Interest Rate vs. Time vs. Catagory

From the time series plot in last section, I didn’t get useful information  about how the interest rate changes with time. So I included another  variable (listing catagory) here to see if we can find any interesting  trend for individual listings.

The lines for each catagory are similar with the mean plot except one huge  jump for the auto loan in year 2009. But when look back to the first time  series plot, I found there’s only a few data point within that time window.  Thus any outlier was able to drive the line up.

Interest Rate vs. Time vs. Homeowner

IsBorrowerHomeowner: A Borrower will be classified as a homowner if  they have a mortgage on their credit profile or provide documentation  confirming they are a homeowner.

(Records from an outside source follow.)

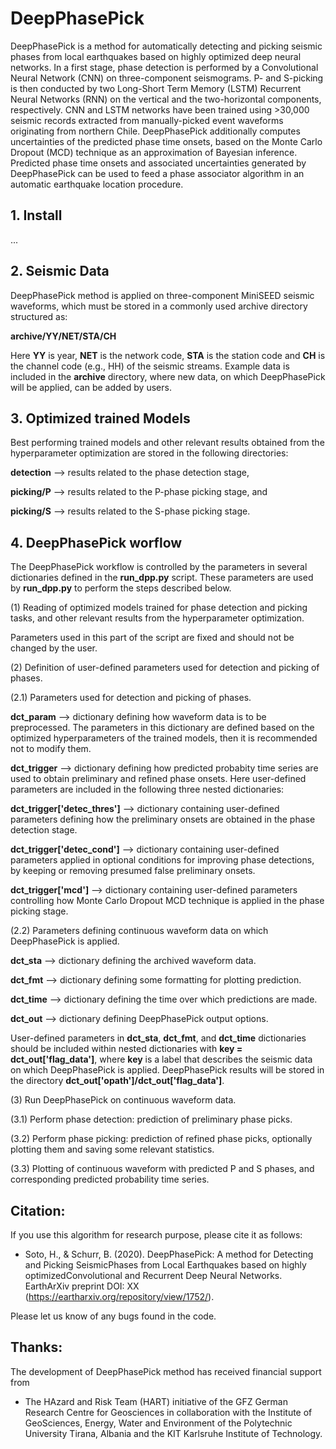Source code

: # DeepPhasePick

DeepPhasePick is a method for automatically detecting and picking seismic phases from local earthquakes based on highly optimized deep neural networks.
In a first stage, phase detection is performed by a Convolutional Neural Network (CNN) on three-component seismograms.
P- and S-picking is then conducted by two Long-Short Term Memory (LSTM) Recurrent Neural Networks (RNN) on the vertical and the two-horizontal components, respectively.
CNN and LSTM networks have been trained using >30,000 seismic records extracted from manually-picked event waveforms originating from northern Chile.
DeepPhasePick additionally computes uncertainties of the predicted phase time onsets, based on the Monte Carlo Dropout (MCD) technique as an approximation of Bayesian inference.
Predicted phase time onsets and associated uncertainties generated by DeepPhasePick can be used to feed a phase associator algorithm in an automatic earthquake location procedure.

## 1. Install

...

## 2. Seismic Data

DeepPhasePick method is applied on three-component MiniSEED seismic waveforms, which must be stored in a commonly used archive directory structured as:

**archive/YY/NET/STA/CH**

Here **YY** is year, **NET** is the network code, **STA** is the station code and **CH** is the channel code (e.g., HH) of the seismic streams.
Example data is included in the **archive** directory, where new data, on which DeepPhasePick will be applied, can be added by users.

## 3. Optimized trained Models

Best performing trained models and other relevant results obtained from the hyperparameter optimization are stored in the following directories:

**detection** --> results related to the phase detection stage,

**picking/P** --> results related to the P-phase picking stage, and

**picking/S** --> results related to the S-phase picking stage.

## 4. DeepPhasePick worflow

The DeepPhasePick workflow is controlled by the parameters in several dictionaries defined in the **run\_dpp.py** script.
These parameters are used by **run\_dpp.py** to perform the steps described below.

(1) Reading of optimized models trained for phase detection and picking tasks, and other relevant results from the hyperparameter optimization.

Parameters used in this part of the script are fixed and should not be changed by the user.

(2) Definition of user-defined parameters used for detection and picking of phases.

(2.1) Parameters used for detection and picking of phases.

**dct\_param** --> dictionary defining how waveform data is to be preprocessed.
The parameters in this dictionary are defined based on the optimized hyperparameters of the trained models, then it is recommended not to modify them.

**dct\_trigger** --> dictionary defining how predicted probabity time series are used to obtain preliminary and refined phase onsets.
Here user-defined parameters are included in the following three nested dictionaries:

**dct\_trigger['detec\_thres']** --> dictionary containing user-defined parameters defining how the preliminary onsets are obtained in the phase detection stage.

**dct\_trigger['detec\_cond']** --> dictionary containing user-defined parameters applied in optional conditions for improving phase detections, by keeping or removing presumed false preliminary onsets.

**dct\_trigger['mcd']** --> dictionary containing user-defined parameters controlling how Monte Carlo Dropout MCD technique is applied in the phase picking stage.

(2.2) Parameters defining continuous waveform data on which DeepPhasePick is applied.

**dct\_sta** --> dictionary defining the archived waveform data.

**dct\_fmt** -->  dictionary defining some formatting for plotting prediction.

**dct\_time** --> dictionary defining the time over which predictions are made.

**dct\_out** --> dictionary defining DeepPhasePick output options.

User-defined parameters in **dct\_sta**, **dct\_fmt**, and **dct\_time** dictionaries should be included within nested dictionaries with **key = dct\_out['flag_data']**,
where **key** is a label that describes the seismic data on which DeepPhasePick is applied.
DeepPhasePick results will be stored in the directory **dct\_out['opath']/dct\_out['flag_data']**.

(3) Run DeepPhasePick on continuous waveform data.

(3.1) Perform phase detection: prediction of preliminary phase picks.

(3.2) Perform phase picking: prediction of refined phase picks, optionally plotting them and saving some relevant statistics.

(3.3) Plotting of continuous waveform with predicted P and S phases, and corresponding predicted probability time series.


## Citation:

If you use this algorithm for research purpose, please cite it as follows:

- Soto, H., & Schurr, B. (2020). DeepPhasePick: A method for Detecting and Picking SeismicPhases from Local Earthquakes based on highly
optimizedConvolutional and Recurrent Deep Neural Networks. EarthArXiv preprint DOI: XX (https://eartharxiv.org/repository/view/1752/).

Please let us know of any bugs found in the code.


## Thanks:

The development of DeepPhasePick method has received financial support from

-  The HAzard and Risk Team (HART) initiative of the GFZ German Research Centre for Geosciences in collaboration with the Institute of GeoSciences, Energy, Water
and Environment of the Polytechnic University Tirana, Albania and the KIT Karlsruhe Institute of Technology.

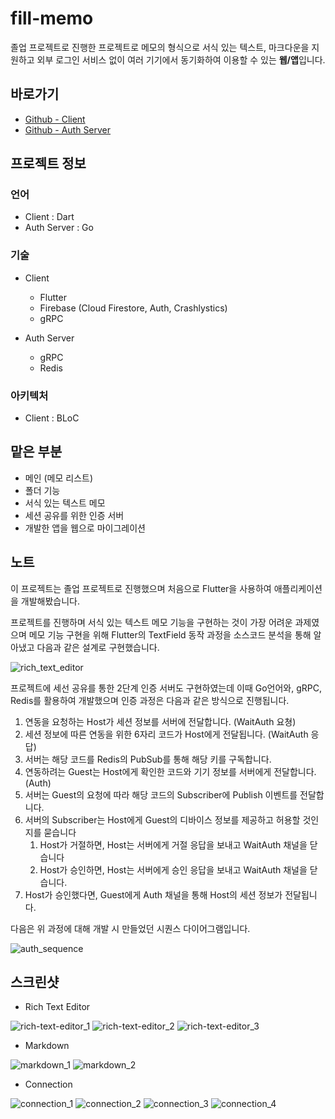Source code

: # fill-memo

졸업 프로젝트로 진행한 프로젝트로 메모의 형식으로 서식 있는 텍스트, 마크다운을 지원하고 외부 로그인 서비스 없이 여러 기기에서 동기화하여 이용할 수 있는 **웹/앱**입니다.

## 바로가기

- [Github - Client](https://github.com/smu-gp/fill-memo)
- [Github - Auth Server](https://github.com/smu-gp/sp-auth-server)

## 프로젝트 정보

### 언어

- Client : Dart
- Auth Server : Go

### 기술

- Client
  - Flutter
  - Firebase (Cloud Firestore, Auth, Crashlystics)
  - gRPC

- Auth Server
  - gRPC
  - Redis

### 아키텍처

- Client : BLoC

## 맡은 부분

- 메인 (메모 리스트)
- 폴더 기능
- 서식 있는 텍스트 메모
- 세션 공유를 위한 인증 서버
- 개발한 앱을 웹으로 마이그레이션

## 노트

이 프로젝트는 졸업 프로젝트로 진행했으며 처음으로 Flutter을 사용하여 애플리케이션을 개발해봤습니다.

프로젝트를 진행하며 서식 있는 텍스트 메모 기능을 구현하는 것이 가장 어려운 과제였으며 메모 기능 구현을 위해
Flutter의 TextField 동작 과정을 소스코드 분석을 통해 알아냈고 다음과 같은 설계로 구현했습니다.

![rich_text_editor](art/fill_memo_rich_text_editor.png)

프로젝트에 세선 공유를 통한 2단계 인증 서버도 구현하였는데 이때 Go언어와, gRPC, Redis를 활용하여 개발했으며
인증 과정은 다음과 같은 방식으로 진행됩니다.

1. 연동을 요청하는 Host가 세션 정보를 서버에 전달합니다. (WaitAuth 요쳥)
2. 세션 정보에 따른 연동을 위한 6자리 코드가 Host에게 전달됩니다. (WaitAuth 응답)
3. 서버는 해당 코드를 Redis의 PubSub를 통해 해당 키를 구독합니다.
4. 연동하려는 Guest는 Host에게 확인한 코드와 기기 정보를 서버에게 전달합니다. (Auth)
5. 서버는 Guest의 요청에 따라 해당 코드의 Subscriber에 Publish 이벤트를 전달합니다.
6. 서버의 Subscriber는 Host에게 Guest의 디바이스 정보를 제공하고 허용할 것인지를 묻습니다
   1. Host가 거절하면, Host는 서버에게 거절 응답을 보내고 WaitAuth 채널을 닫습니다
   2. Host가 승인하면, Host는 서버에게 승인 응답을 보내고 WaitAuth 채널을 닫습니다.
7. Host가 승인했다면, Guest에게 Auth 채널을 통해 Host의 세션 정보가 전달됩니다.

다음은 위 과정에 대해 개발 시 만들었던 시퀀스 다이어그램입니다.

![auth_sequence](art/auth_sequence.png)

## 스크린샷

- Rich Text Editor

![rich-text-editor_1](https://github.com/smu-gp/fill-memo/raw/master/art/rich-text-editor_1.png)
![rich-text-editor_2](https://github.com/smu-gp/fill-memo/raw/master/art/rich-text-editor_2.png)
![rich-text-editor_3](https://github.com/smu-gp/fill-memo/raw/master/art/rich-text-editor_3.png)

- Markdown

![markdown_1](https://github.com/smu-gp/fill-memo/raw/master/art/markdown_1.png)
![markdown_2](https://github.com/smu-gp/fill-memo/raw/master/art/markdown_2.png)

- Connection

![connection_1](https://github.com/smu-gp/fill-memo/raw/master/art/connection_1.png)
![connection_2](https://github.com/smu-gp/fill-memo/raw/master/art/connection_2.png)
![connection_3](https://github.com/smu-gp/fill-memo/raw/master/art/connection_3.png)
![connection_4](https://github.com/smu-gp/fill-memo/raw/master/art/connection_4.png)
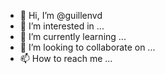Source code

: - 👋 Hi, I’m @guillenvd
- 👀 I’m interested in ...
- 🌱 I’m currently learning ...
- 💞️ I’m looking to collaborate on ...
- 📫 How to reach me ...

<!---
guillenvd/guillenvd is a ✨ special ✨ repository because its `README.md` (this file) appears on your GitHub profile.
You can click the Preview link to take a look at your changes.
--->
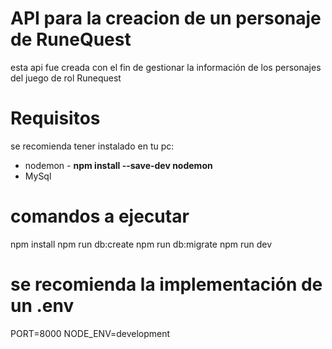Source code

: # API para la creacion de un personaje de RuneQuest
esta api fue creada con el fin de gestionar la información de los personajes del juego de rol Runequest

# Requisitos
se recomienda tener instalado en tu pc:
  * nodemon - **npm install --save-dev nodemon**
  * MySql

# comandos a ejecutar
npm install
npm run db:create
npm run db:migrate
npm run dev

# se recomienda la implementación de un .env
PORT=8000
NODE_ENV=development



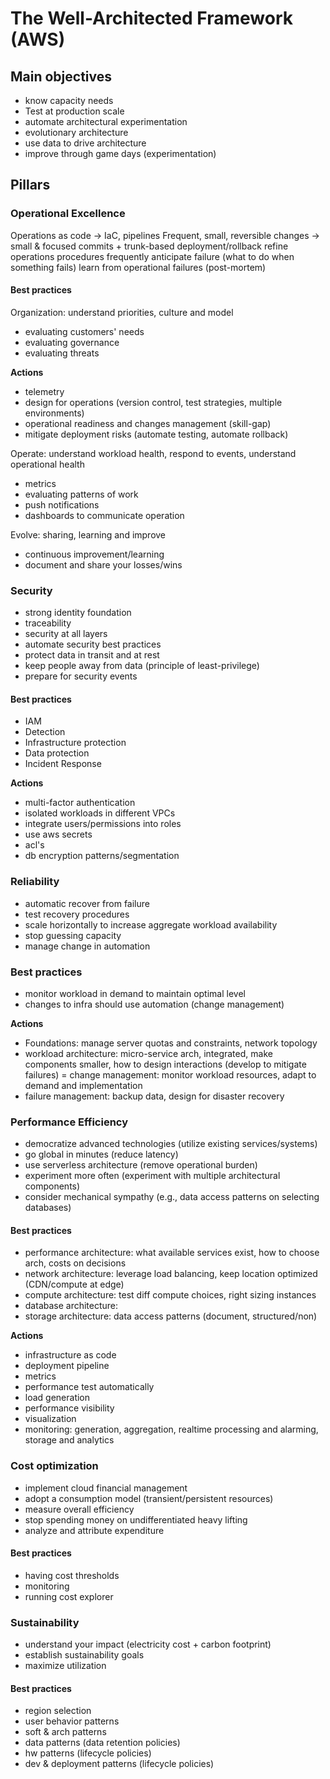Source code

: # The Well-Architected Framework (AWS)

## Main objectives 
- know capacity needs
- Test at production scale
- automate architectural experimentation
- evolutionary architecture
- use data to drive architecture
- improve through game days (experimentation)


## Pillars
### Operational Excellence

Operations as code -> IaC, pipelines
Frequent, small, reversible changes -> small & focused commits + trunk-based deployment/rollback
refine operations procedures frequently
anticipate failure (what to do when something fails)
learn from operational failures (post-mortem)

#### Best practices
Organization: understand  priorities, culture and model 
- evaluating customers' needs
- evaluating governance 
- evaluating threats

**Actions**
- telemetry
- design for operations (version control, test strategies, multiple environments)
- operational readiness and changes management (skill-gap)
- mitigate deployment risks (automate testing, automate rollback)

Operate: understand workload health, respond to events, understand operational health
- metrics
- evaluating patterns of work 
- push notifications 
- dashboards to communicate operation

Evolve: sharing, learning and improve
- continuous improvement/learning
- document and share your losses/wins

### Security

- strong identity foundation
- traceability
- security at all layers
- automate security best practices
- protect data in transit and at rest
- keep people away from data (principle of least-privilege)
- prepare for security events

#### Best practices
- IAM 
- Detection
- Infrastructure protection
- Data protection
- Incident Response

**Actions**
-  multi-factor authentication
- isolated workloads in different VPCs
- integrate users/permissions into roles
- use aws secrets
- acl's
- db encryption patterns/segmentation

### Reliability 

- automatic recover from failure
- test recovery procedures
- scale horizontally to increase aggregate workload availability
- stop guessing capacity
- manage change in automation

### Best practices
- monitor workload in demand to maintain optimal level
- changes to infra should use automation (change management)

**Actions**
- Foundations: manage server quotas and constraints, network topology
- workload architecture: micro-service arch, integrated, make components smaller, 
how to design interactions (develop to mitigate failures) 
= change management: monitor workload resources, adapt to demand and implementation
- failure management: backup data, design for disaster recovery


### Performance Efficiency
- democratize advanced technologies (utilize existing services/systems)
- go global in minutes (reduce latency)
- use serverless architecture (remove operational burden)
- experiment more often (experiment with multiple architectural components)
- consider mechanical sympathy (e.g., data access patterns on selecting databases)

#### Best practices
- performance architecture: what available services exist, how to choose arch, costs on decisions
- network architecture: leverage load balancing, keep location optimized (CDN/compute at edge)
- compute architecture: test diff compute choices, right sizing instances 
- database architecture: 
- storage architecture: data access patterns (document, structured/non)

**Actions**
- infrastructure as code
- deployment pipeline
- metrics
- performance test automatically
- load generation
- performance visibility
- visualization
- monitoring: generation, aggregation, realtime processing and alarming, storage and analytics

### Cost optimization
- implement cloud financial management
- adopt a consumption model (transient/persistent resources)
- measure overall efficiency
- stop spending money on undifferentiated heavy lifting
- analyze and attribute expenditure

#### Best practices 
- having cost thresholds
- monitoring
- running cost explorer 

### Sustainability
- understand your impact (electricity cost + carbon footprint)
- establish sustainability goals
- maximize utilization

#### Best practices
- region selection
- user behavior patterns
- soft & arch patterns
- data patterns (data retention policies)
- hw patterns (lifecycle policies)
- dev & deployment patterns (lifecycle policies)
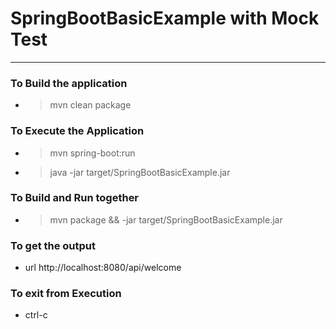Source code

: # SpringBootBasicExample with Mock Test

---

### To Build the application 
* >mvn clean package 

### To Execute the Application
* >mvn spring-boot:run
* >java -jar target/SpringBootBasicExample.jar

### To Build and Run together 
* > mvn package && -jar target/SpringBootBasicExample.jar

### To get the output
* url http://localhost:8080/api/welcome

### To exit from Execution
* ctrl-c

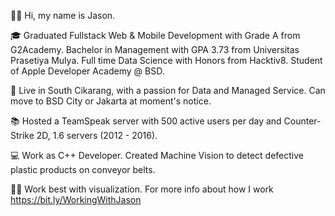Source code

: 👋🏽 Hi, my name is Jason.

🎓 Graduated Fullstack Web & Mobile Development with Grade A from G2Academy. Bachelor in Management with GPA 3.73 from Universitas Prasetiya Mulya. Full time Data Science with Honors from Hacktiv8. Student of Apple Developer Academy @ BSD.

🌇 Live in South Cikarang, with a passion for Data and Managed Service. Can move to BSD City or Jakarta at moment's notice.

📚 Hosted a TeamSpeak server with 500 active users per day and Counter-Strike 2D, 1.6 servers (2012 - 2016).

💻 Work as C++ Developer. Created Machine Vision to detect defective plastic products on conveyor belts.

💪🏽 Work best with visualization. For more info about how I work https://bit.ly/WorkingWithJason
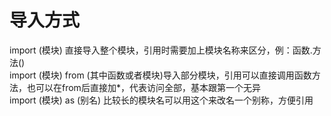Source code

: # 导入方式
import (模块)    直接导入整个模块，引用时需要加上模块名称来区分，例：函数.方法()  
import (模块)   from   (其中函数或者模块)导入部分模块，引用可以直接调用函数方法，也可以在from后直接加*，代表访问全部，基本跟第一个无异  
import (模块) as (别名)    比较长的模块名可以用这个来改名一个别称，方便引用
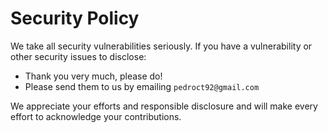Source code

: # Security Policy

We take all security vulnerabilities seriously.
If you have a vulnerability or other security issues to disclose:

- Thank you very much, please do!
- Please send them to us by emailing `pedroct92@gmail.com`

We appreciate your efforts and responsible disclosure and will make every effort to acknowledge your contributions.
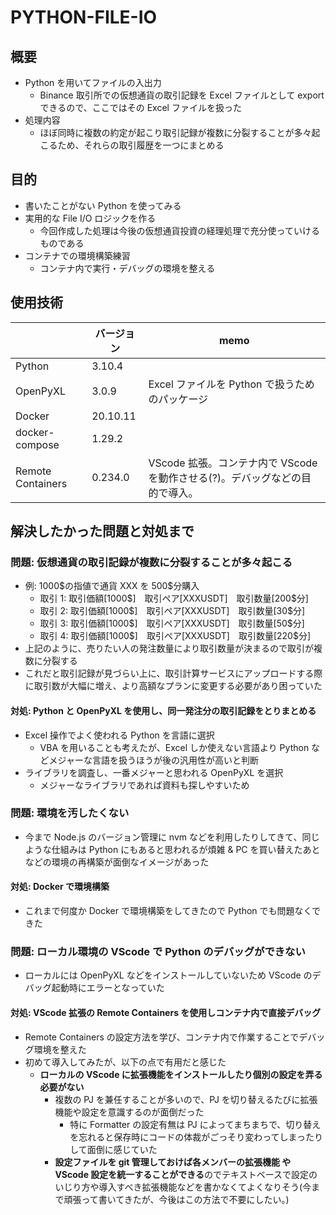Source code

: # PYTHON-FILE-IO

## 概要

- Python を用いてファイルの入出力
  - Binance 取引所での仮想通貨の取引記録を Excel ファイルとして export できるので、ここではその Excel ファイルを扱った
- 処理内容
  - ほぼ同時に複数の約定が起こり取引記録が複数に分裂することが多々起こるため、それらの取引履歴を一つにまとめる

## 目的

- 書いたことがない Python を使ってみる
- 実用的な File I/O ロジックを作る
  - 今回作成した処理は今後の仮想通貨投資の経理処理で充分使っていけるものである
- コンテナでの環境構築練習
  - コンテナ内で実行・デバッグの環境を整える

## 使用技術

|                   | バージョン | memo                                                                         |
| ----------------- | ---------- | ---------------------------------------------------------------------------- |
| Python            | 3.10.4     |                                                                              |
| OpenPyXL          | 3.0.9      | Excel ファイルを Python で扱うためのパッケージ                               |
| Docker            | 20.10.11   |                                                                              |
| docker-compose    | 1.29.2     |                                                                              |
| Remote Containers | 0.234.0    | VScode 拡張。コンテナ内で VScode を動作させる(?)。デバッグなどの目的で導入。 |

## 解決したかった問題と対処まで

### 問題: 仮想通貨の取引記録が複数に分裂することが多々起こる

- 例: 1000\$の指値で通貨 XXX を 500\$分購入
  - 取引 1: 取引価額[1000$]　取引ペア[XXXUSDT]　取引数量[200\$分]
  - 取引 2: 取引価額[1000$]　取引ペア[XXXUSDT]　取引数量[30\$分]
  - 取引 3: 取引価額[1000$]　取引ペア[XXXUSDT]　取引数量[50\$分]
  - 取引 4: 取引価額[1000$]　取引ペア[XXXUSDT]　取引数量[220\$分]
- 上記のように、売りたい人の発注数量により取引数量が決まるので取引が複数に分裂する
- これだと取引記録が見づらい上に、取引計算サービスにアップロードする際に取引数が大幅に増え、より高額なプランに変更する必要があり困っていた

#### 対処: Python と OpenPyXL を使用し、同一発注分の取引記録をとりまとめる

- Excel 操作でよく使われる Python を言語に選択
  - VBA を用いることも考えたが、Excel しか使えない言語より Python などメジャーな言語を扱うほうが後の汎用性が高いと判断
- ライブラリを調査し、一番メジャーと思われる OpenPyXL を選択
  - メジャーなライブラリであれば資料も探しやすいため

### 問題: 環境を汚したくない

- 今まで Node.js のバージョン管理に nvm などを利用したりしてきて、同じような仕組みは Python にもあると思われるが煩雑 & PC を買い替えたあとなどの環境の再構築が面倒なイメージがあった

#### 対処: Docker で環境構築

- これまで何度か Docker で環境構築をしてきたので Python でも問題なくできた

### 問題: ローカル環境の VScode で Python のデバッグができない

- ローカルには OpenPyXL などをインストールしていないため VScode のデバッグ起動時にエラーとなっていた

#### 対処: VScode 拡張の Remote Containers を使用しコンテナ内で直接デバッグ

- Remote Containers の設定方法を学び、コンテナ内で作業することでデバッグ環境を整えた
- 初めて導入してみたが、以下の点で有用だと感じた
  - **ローカルの VScode に拡張機能をインストールしたり個別の設定を弄る必要がない**
    - 複数の PJ を兼任することが多いので、PJ を切り替えるたびに拡張機能や設定を意識するのが面倒だった
      - 特に Formatter の設定有無は PJ によってまちまちで、切り替えを忘れると保存時にコードの体裁がごっそり変わってしまったりして面倒に感じていた
    - **設定ファイルを git 管理しておけば各メンバーの拡張機能 や VScode 設定を統一することができる**のでテキストベースで設定のいじり方や導入すべき拡張機能などを書かなくてよくなりそう(今まで頑張って書いてきたが、今後はこの方法で不要にしたい。)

From the following plot, it is clear that the interest rate for homeowners  are generally lower than non-homeowners. Homeowners usually have lower risk  of making defaulted loans since bank can use their house as collateral. 

Multivariate Analysis

Talk about some of the relationships you observed in this part of the 

investigation. Were there features that strengthened each other in terms of  looking at your feature(s) of interest?


Final Plots and Summary

Plot One

Description One

BorrowerRate and Borrower APR are the variables that I am interested in the  study because they are the most important numbers borrowers care about when  make loan. So I first ploted the distributions of this two variables.  According to above definitions by Bank of America, the distribution of BorrowerAPR and  BorrowerRate should be similar with slight difference since the APR is  always higher than the interest rate. The plots also illustrate similar  distributions.

Plot Two

Description Two

I plot ‘check_defaulted’ Vs. ProsperRating to see if the risk management  system at Prosper really works. As shown on the plot, only a few borrowers  have defaulted loans with Prosper Rating of AA. The proportion of defaulted  loans in the lower rating groups are significant higher. For example, in the  ‘HR’ group the defaulted loan is more than half of the completed loans. 

Plot Three

Description Three

In this plot I studied the relationships amoung three variables: borrower  rate, time, and whether the borrower is a homeowner or not. This colored  scatter plot illustrates the fact that the homeowners got lower interest  rate in general throughout the years.


Reflection

In this project I selected a dataset from Prosper.com which includes 81 variables and 113,937 observations. With so many variable it was hard to  get started without any financial knowledge. Thanks to Propers.com who  provided detailed description for each variable. So the first step before  conducting any data analysis is to understand the meaning of each variable.  After reading through the descriptions and definitions,  I chose ‘BorrowerRate’ as my target variable since this number matters  a lot to a potential borrower.

The next step is to get to know the variables. In R, we can use some  summary functions to get some general ideas about the dataset.  For example str(data) gives us the structure of the dataset,  summary(variable) gives us the summary statistics of variables.  Another approach is to use data visualizations. For individual variable,  histogram and boxplot are good way to show their distributions and  identify outliers.

After get some ideas of individual variable, we can move to next step and  start to explore the relations among variables, especially those related to  our target variable. Scatter plot is most commonly used plot to show  relations between two variables. In this project, I first made a scatter  matrix which shown multiple comparisons at once. From the scatter matrix  we can filter out some variables that have weak correlations with the  target variable. For those have stronger correlations, we can further  study their relationships.

A simple way to show relationships among multi variables is to add colors  to the plot. Using different colors to represent factorial variables. The  point size of the scatter plot can also be used to represent numerical  variables with larger size associated with larger numerical values.

Limitations

The Exploratory Data Analysis is a good way to know the data using vivid and interesting visualizations. However, to make final statement about the  relationships among variables we need to conduct statistical test and  build predictive models.